А. К.: Тяжело быть верующим?

А. А.: Я был неверующим. Неверующим тяжелее. Атеист живет один. И ему жить — как сказать? — не то что страшно, а уж очень ответственно.

А. К.: Ну да. И, может быть, поэтому люди приходят к Богу чаще к старости — нет больше сил жить одному.

А. А.: Еще в классе, наверное, восьмом или девятом меня стала преследовать одна простая мысль, что человек ничего придумать не может. Все, что есть вокруг, подсмотрено в природе.

А. К.: Почему? А колесо?

А. А.: Колесо, да. Как способ передвижения. Хотя идея движения все равно в природе. Формы — да, наши, а сама идея, что надо передвигаться, вовсе даже не наша. Все в природе. Но есть одна идея, которая совершенно в природе не просматривается: это идея Бога.

А. К.: Да, и нет в природе добра и зла. А в человеке есть.

А. А.: В человеке есть. Размышление на эту тему привело меня, как сейчас бы сказали, в когнитивный диссонанс между тем, чему меня учили, и тем, что я сам понял. В то время я ходил в литературный кружок во Дворец пионеров, и наша преподавательница Зинаида Николаевна, очень хорошая, ни слова не говоря о Боге, все время выводила на те вещи, которые превосходят человека. Мы всегда к этой грани подходили через творчество, маленькое, но творчество, и там останавливались. А потом, уже дойдя до каких-то серьезных вещей, уже на первых курсах, я пришел к ней поговорить, и она мне прямо сказала, что верующая. Дальше свела с моим будущим крестным, который меня стал водить в храм Илии Пророка в Обыденском…

А. К.: Вы каким-то образом связываете свою религиозность с отношением к Церкви?

А. А.: Я бы знак равенства не поставил, но знак приблизительного равенства — да.

А. К.: Страдаете от того, что происходит вокруг Церкви и в ней?

А. А.: Да, конечно, очень сильно. Но есть и утешительное. Вот, например, в России появилась такая невероятная прежде фигура, как бедный епископ.
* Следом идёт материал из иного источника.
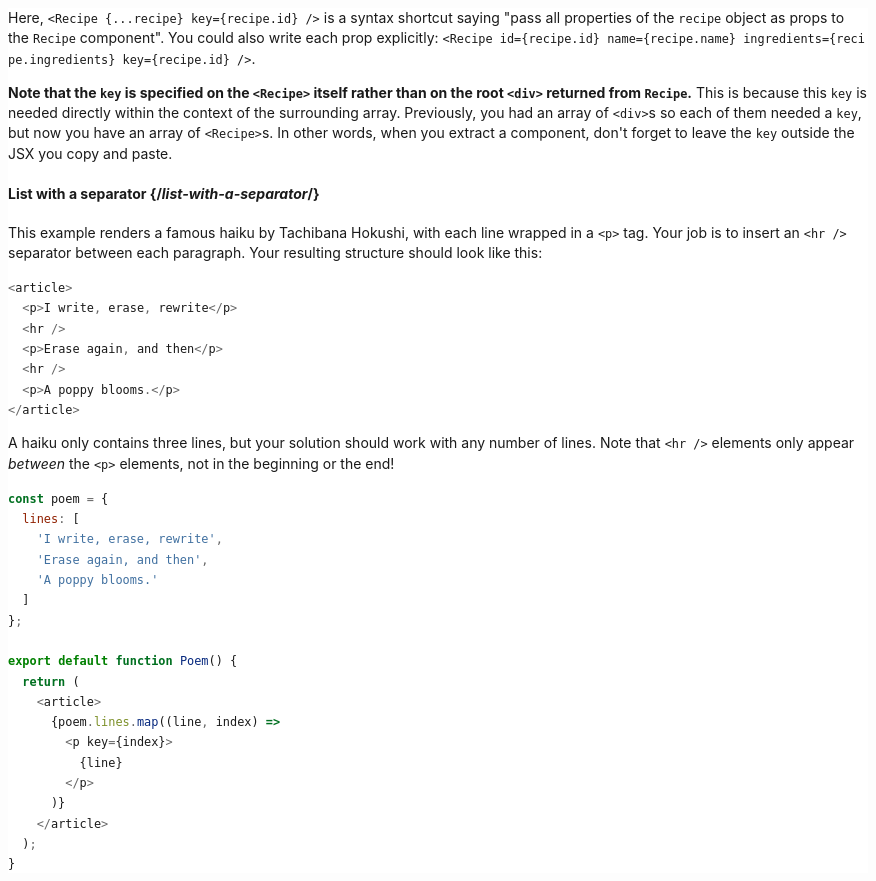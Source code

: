 Here, `<Recipe {...recipe} key={recipe.id} />` is a syntax shortcut saying "pass all properties of the `recipe` object as props to the `Recipe` component". You could also write each prop explicitly: `<Recipe id={recipe.id} name={recipe.name} ingredients={recipe.ingredients} key={recipe.id} />`.

**Note that the `key` is specified on the `<Recipe>` itself rather than on the root `<div>` returned from `Recipe`.** This is because this `key` is needed directly within the context of the surrounding array. Previously, you had an array of `<div>`s so each of them needed a `key`, but now you have an array of `<Recipe>`s. In other words, when you extract a component, don't forget to leave the `key` outside the JSX you copy and paste.

</Solution>

#### List with a separator {/*list-with-a-separator*/}

This example renders a famous haiku by Tachibana Hokushi, with each line wrapped in a `<p>` tag. Your job is to insert an `<hr />` separator between each paragraph. Your resulting structure should look like this:

```js
<article>
  <p>I write, erase, rewrite</p>
  <hr />
  <p>Erase again, and then</p>
  <hr />
  <p>A poppy blooms.</p>
</article>
```

A haiku only contains three lines, but your solution should work with any number of lines. Note that `<hr />` elements only appear *between* the `<p>` elements, not in the beginning or the end!

<Sandpack>

```js
const poem = {
  lines: [
    'I write, erase, rewrite',
    'Erase again, and then',
    'A poppy blooms.'
  ]
};

export default function Poem() {
  return (
    <article>
      {poem.lines.map((line, index) =>
        <p key={index}>
          {line}
        </p>
      )}
    </article>
  );
}
```
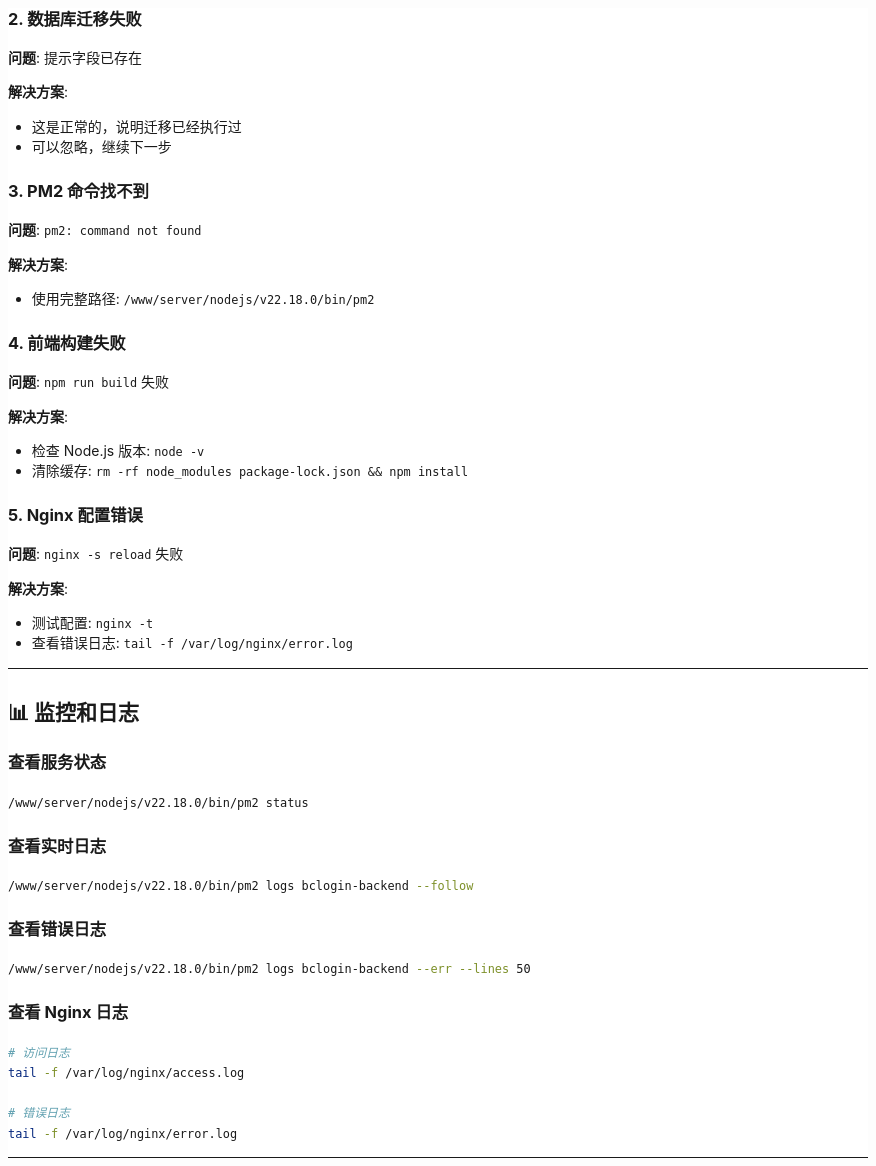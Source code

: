 ### 2. 数据库迁移失败
**问题**: 提示字段已存在

**解决方案**:
- 这是正常的，说明迁移已经执行过
- 可以忽略，继续下一步

### 3. PM2 命令找不到
**问题**: `pm2: command not found`

**解决方案**:
- 使用完整路径: `/www/server/nodejs/v22.18.0/bin/pm2`

### 4. 前端构建失败
**问题**: `npm run build` 失败

**解决方案**:
- 检查 Node.js 版本: `node -v`
- 清除缓存: `rm -rf node_modules package-lock.json && npm install`

### 5. Nginx 配置错误
**问题**: `nginx -s reload` 失败

**解决方案**:
- 测试配置: `nginx -t`
- 查看错误日志: `tail -f /var/log/nginx/error.log`

---

## 📊 监控和日志

### 查看服务状态
```bash
/www/server/nodejs/v22.18.0/bin/pm2 status
```

### 查看实时日志
```bash
/www/server/nodejs/v22.18.0/bin/pm2 logs bclogin-backend --follow
```

### 查看错误日志
```bash
/www/server/nodejs/v22.18.0/bin/pm2 logs bclogin-backend --err --lines 50
```

### 查看 Nginx 日志
```bash
# 访问日志
tail -f /var/log/nginx/access.log

# 错误日志
tail -f /var/log/nginx/error.log
```

---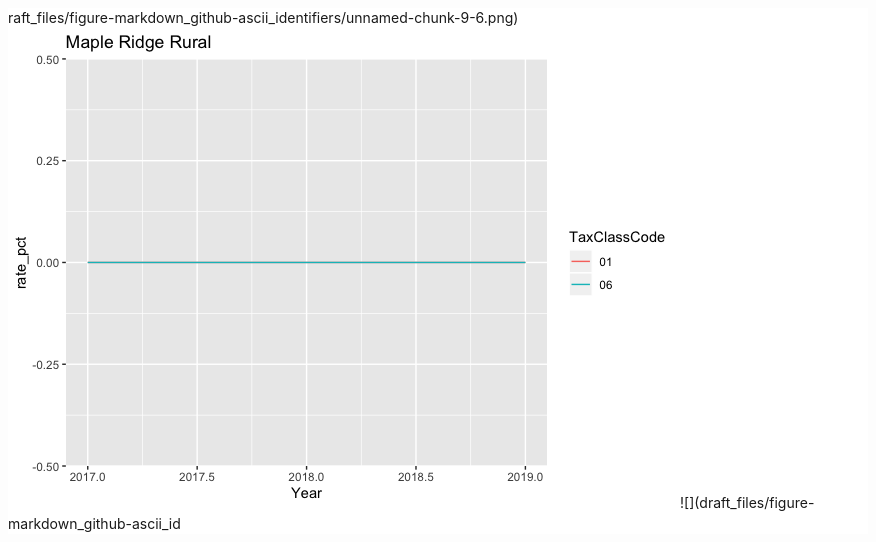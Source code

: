 raft_files/figure-markdown_github-ascii_identifiers/unnamed-chunk-9-6.png)![](draft_files/figure-markdown_github-ascii_identifiers/unnamed-chunk-9-7.png)![](draft_files/figure-markdown_github-ascii_id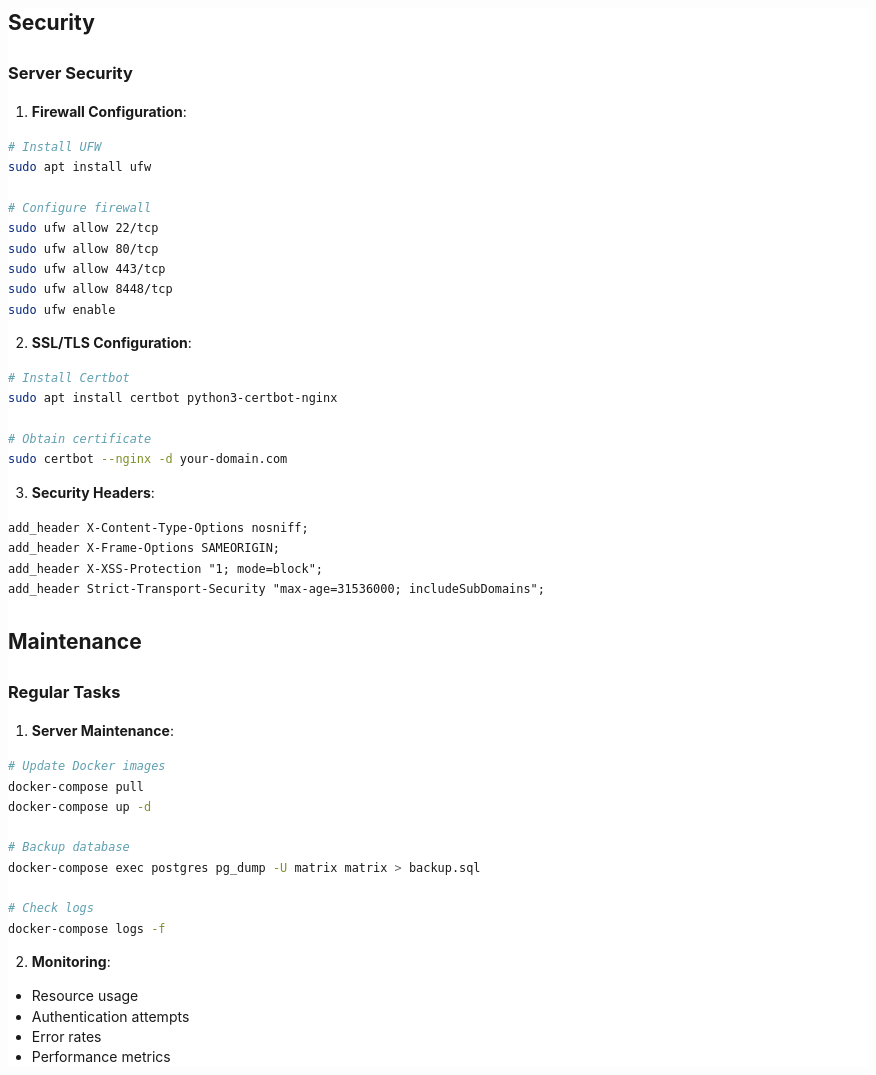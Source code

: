 ## Security

### Server Security

1. **Firewall Configuration**:
```bash
# Install UFW
sudo apt install ufw

# Configure firewall
sudo ufw allow 22/tcp
sudo ufw allow 80/tcp
sudo ufw allow 443/tcp
sudo ufw allow 8448/tcp
sudo ufw enable
```

2. **SSL/TLS Configuration**:
```bash
# Install Certbot
sudo apt install certbot python3-certbot-nginx

# Obtain certificate
sudo certbot --nginx -d your-domain.com
```

3. **Security Headers**:
```nginx
add_header X-Content-Type-Options nosniff;
add_header X-Frame-Options SAMEORIGIN;
add_header X-XSS-Protection "1; mode=block";
add_header Strict-Transport-Security "max-age=31536000; includeSubDomains";
```

## Maintenance

### Regular Tasks

1. **Server Maintenance**:
```bash
# Update Docker images
docker-compose pull
docker-compose up -d

# Backup database
docker-compose exec postgres pg_dump -U matrix matrix > backup.sql

# Check logs
docker-compose logs -f
```

2. **Monitoring**:
- Resource usage
- Authentication attempts
- Error rates
- Performance metrics
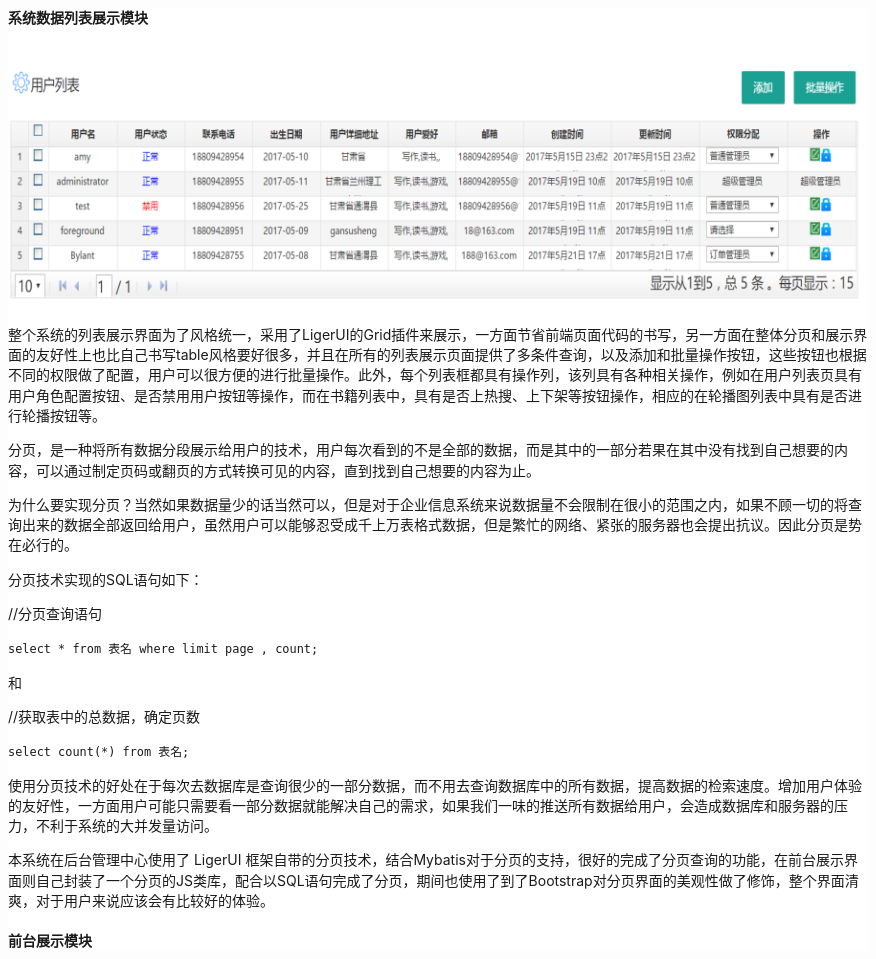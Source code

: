 #### 系统数据列表展示模块

![1565249237921](assets/1565249237921.png)

整个系统的列表展示界面为了风格统一，采用了LigerUI的Grid插件来展示，一方面节省前端页面代码的书写，另一方面在整体分页和展示界面的友好性上也比自己书写table风格要好很多，并且在所有的列表展示页面提供了多条件查询，以及添加和批量操作按钮，这些按钮也根据不同的权限做了配置，用户可以很方便的进行批量操作。此外，每个列表框都具有操作列，该列具有各种相关操作，例如在用户列表页具有用户角色配置按钮、是否禁用用户按钮等操作，而在书籍列表中，具有是否上热搜、上下架等按钮操作，相应的在轮播图列表中具有是否进行轮播按钮等。

分页，是一种将所有数据分段展示给用户的技术，用户每次看到的不是全部的数据，而是其中的一部分若果在其中没有找到自己想要的内容，可以通过制定页码或翻页的方式转换可见的内容，直到找到自己想要的内容为止。

为什么要实现分页？当然如果数据量少的话当然可以，但是对于企业信息系统来说数据量不会限制在很小的范围之内，如果不顾一切的将查询出来的数据全部返回给用户，虽然用户可以能够忍受成千上万表格式数据，但是繁忙的网络、紧张的服务器也会提出抗议。因此分页是势在必行的。

分页技术实现的SQL语句如下：

//分页查询语句

`select * from 表名 where limit page , count;`

和

//获取表中的总数据，确定页数

`select count(*) from 表名; `

使用分页技术的好处在于每次去数据库是查询很少的一部分数据，而不用去查询数据库中的所有数据，提高数据的检索速度。增加用户体验的友好性，一方面用户可能只需要看一部分数据就能解决自己的需求，如果我们一味的推送所有数据给用户，会造成数据库和服务器的压力，不利于系统的大并发量访问。

本系统在后台管理中心使用了 LigerUI 框架自带的分页技术，结合Mybatis对于分页的支持，很好的完成了分页查询的功能，在前台展示界面则自己封装了一个分页的JS类库，配合以SQL语句完成了分页，期间也使用了到了Bootstrap对分页界面的美观性做了修饰，整个界面清爽，对于用户来说应该会有比较好的体验。

#### 前台展示模块
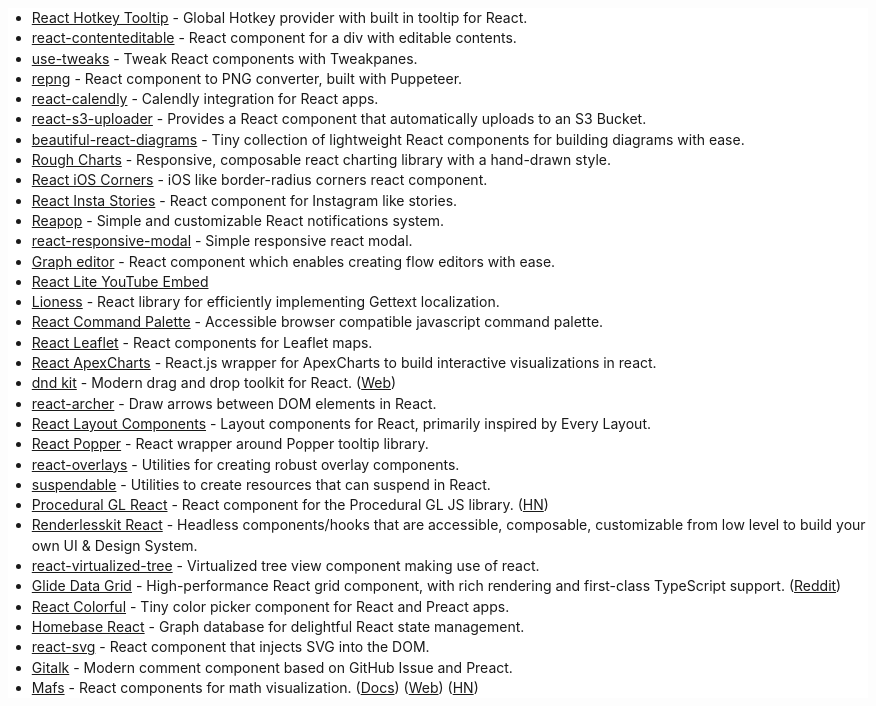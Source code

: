 - [React Hotkey Tooltip](https://github.com/EmaSuriano/react-hotkey-tooltip) - Global Hotkey provider with built in tooltip for React.
- [react-contenteditable](https://github.com/lovasoa/react-contenteditable) - React component for a div with editable contents.
- [use-tweaks](https://github.com/pmndrs/use-tweaks) - Tweak React components with Tweakpanes.
- [repng](https://github.com/jxnblk/repng) - React component to PNG converter, built with Puppeteer.
- [react-calendly](https://github.com/tcampb/react-calendly) - Calendly integration for React apps.
- [react-s3-uploader](https://github.com/odysseyscience/react-s3-uploader) - Provides a React component that automatically uploads to an S3 Bucket.
- [beautiful-react-diagrams](https://github.com/antonioru/beautiful-react-diagrams) - Tiny collection of lightweight React components for building diagrams with ease.
- [Rough Charts](https://github.com/beizhedenglong/rough-charts) - Responsive, composable react charting library with a hand-drawn style.
- [React iOS Corners](https://github.com/pie6k/react-ios-corners) - iOS like border-radius corners react component.
- [React Insta Stories](https://github.com/mohitk05/react-insta-stories) - React component for Instagram like stories.
- [Reapop](https://github.com/LouisBarranqueiro/reapop) - Simple and customizable React notifications system.
- [react-responsive-modal](https://github.com/pradel/react-responsive-modal) - Simple responsive react modal.
- [Graph editor](https://github.com/lochbrunner/react-flow-editor) - React component which enables creating flow editors with ease.
- [React Lite YouTube Embed](https://github.com/kylemocode/react-lite-yt-embed)
- [Lioness](https://github.com/alexanderwallin/lioness) - React library for efficiently implementing Gettext localization.
- [React Command Palette](https://github.com/asabaylus/react-command-palette) - Accessible browser compatible javascript command palette.
- [React Leaflet](https://github.com/PaulLeCam/react-leaflet) - React components for Leaflet maps.
- [React ApexCharts](https://github.com/apexcharts/react-apexcharts) - React.js wrapper for ApexCharts to build interactive visualizations in react.
- [dnd kit](https://github.com/clauderic/dnd-kit) - Modern drag and drop toolkit for React. ([Web](https://dndkit.com/))
- [react-archer](https://github.com/pierpo/react-archer) - Draw arrows between DOM elements in React.
- [React Layout Components](https://github.com/kripod/react-layout-components) - Layout components for React, primarily inspired by Every Layout.
- [React Popper](https://github.com/popperjs/react-popper) - React wrapper around Popper tooltip library.
- [react-overlays](https://github.com/react-bootstrap/react-overlays) - Utilities for creating robust overlay components.
- [suspendable](https://github.com/kyarik/suspendable) - Utilities to create resources that can suspend in React.
- [Procedural GL React](https://github.com/felixpalmer/procedural-gl-react) - React component for the Procedural GL JS library. ([HN](https://news.ycombinator.com/item?id=25821535))
- [Renderlesskit React](https://github.com/timelessco/renderlesskit-react) - Headless components/hooks that are accessible, composable, customizable from low level to build your own UI & Design System.
- [react-virtualized-tree](https://github.com/diogofcunha/react-virtualized-tree) - Virtualized tree view component making use of react.
- [Glide Data Grid](https://github.com/glideapps/glide-data-grid) - High-performance React grid component, with rich rendering and first-class TypeScript support. ([Reddit](https://www.reddit.com/r/reactjs/comments/qrt86r/data_grid_30_bigger_better_faster/))
- [React Colorful](https://github.com/omgovich/react-colorful) - Tiny color picker component for React and Preact apps.
- [Homebase React](https://github.com/homebaseio/homebase-react) - Graph database for delightful React state management.
- [react-svg](https://github.com/tanem/react-svg) - React component that injects SVG into the DOM.
- [Gitalk](https://github.com/gitalk/gitalk) - Modern comment component based on GitHub Issue and Preact.
- [Mafs](https://github.com/stevenpetryk/mafs) - React components for math visualization. ([Docs](https://mafs.dev/guides/get-started/installation/)) ([Web](https://mafs.dev/)) ([HN](https://news.ycombinator.com/item?id=34214896))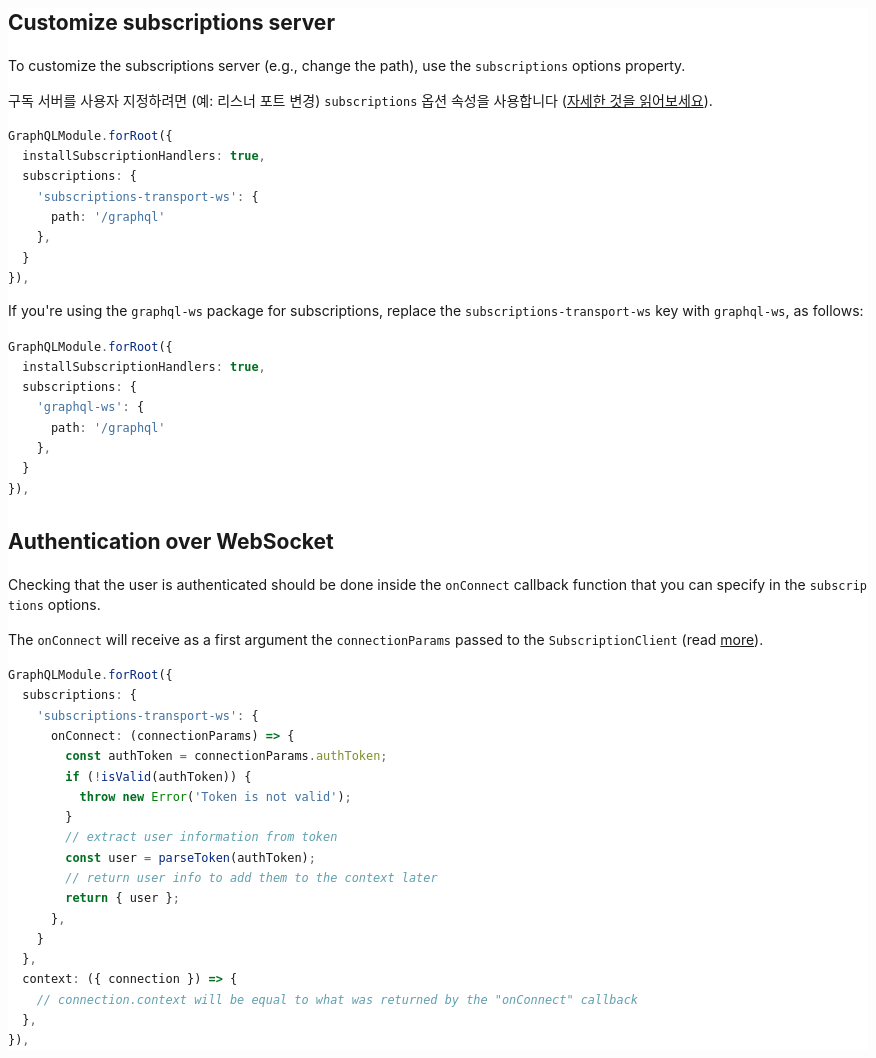 

## Customize subscriptions server

To customize the subscriptions server (e.g., change the path), use the `subscriptions` options property.

구독 서버를 사용자 지정하려면 (예: 리스너 포트 변경) `subscriptions` 옵션 속성을 사용합니다 ([자세한 것을 읽어보세요](https://www.apollographql.com/docs/apollo-server/v2/api/apollo-server.html#constructor-options-lt-ApolloServer-gt)).

```typescript
GraphQLModule.forRoot({
  installSubscriptionHandlers: true,
  subscriptions: {
    'subscriptions-transport-ws': {
      path: '/graphql'
    },
  }
}),
```

If you're using the `graphql-ws` package for subscriptions, replace the `subscriptions-transport-ws` key with `graphql-ws`, as follows:

```typescript
GraphQLModule.forRoot({
  installSubscriptionHandlers: true,
  subscriptions: {
    'graphql-ws': {
      path: '/graphql'
    },
  }
}),
```



## Authentication over WebSocket

Checking that the user is authenticated should be done inside the `onConnect` callback function that you can specify in the `subscriptions` options.

The `onConnect` will receive as a first argument the `connectionParams` passed to the `SubscriptionClient` (read [more](https://www.apollographql.com/docs/react/data/subscriptions/#5-authenticate-over-websocket-optional)).

```typescript
GraphQLModule.forRoot({
  subscriptions: {
    'subscriptions-transport-ws': {
      onConnect: (connectionParams) => {
        const authToken = connectionParams.authToken;
        if (!isValid(authToken)) {
          throw new Error('Token is not valid');
        }
        // extract user information from token
        const user = parseToken(authToken);
        // return user info to add them to the context later
        return { user };
      },
    }
  },
  context: ({ connection }) => {
    // connection.context will be equal to what was returned by the "onConnect" callback
  },
}),
```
У нас же не было бедных епископов. Что такое епископ — святой мученик, знаем, а что такое бедный епископ? Не знаем… Появились очень хорошие молодые епископы, которых я знаю…

А. К.: А в то же время наши старые друзья, свободомыслящие интеллигенты, говорят: Церковь свою распустите, отреформируйте и создайте заново… Нечто в этом роде говорят и даже пишут...

А. А.: Самое главное, это абсолютно даже не антицерковно, это антирелигиозно. Что значит «распустим Церковь, исправим Церковь»? Значит, понимания, что такое Церковь как тело Христово, нет. Даже не приходит в голову.

А. К.: А попробуйте в интеллигентной среде сказать что-нибудь хорошее о патриархе!

А. А.: Я пробовал. Ничего хорошего не получается. А попробуй что-нибудь хорошее сказать о либералах в церковной среде… Там ведь есть такие, при которых нельзя сказать, например, что какой-нибудь иноверец — приличный человек. Гореть ему в аду, и весь разговор.

А. К.: Слава богу, решать насчет ада будут не они.

А. А.: К счастью, и не мы.

А. К.: А вы как-то весело относитесь к Богу. Думаете, это правильно?

А. А.: Я по-другому не умею. Он меня таким сделал.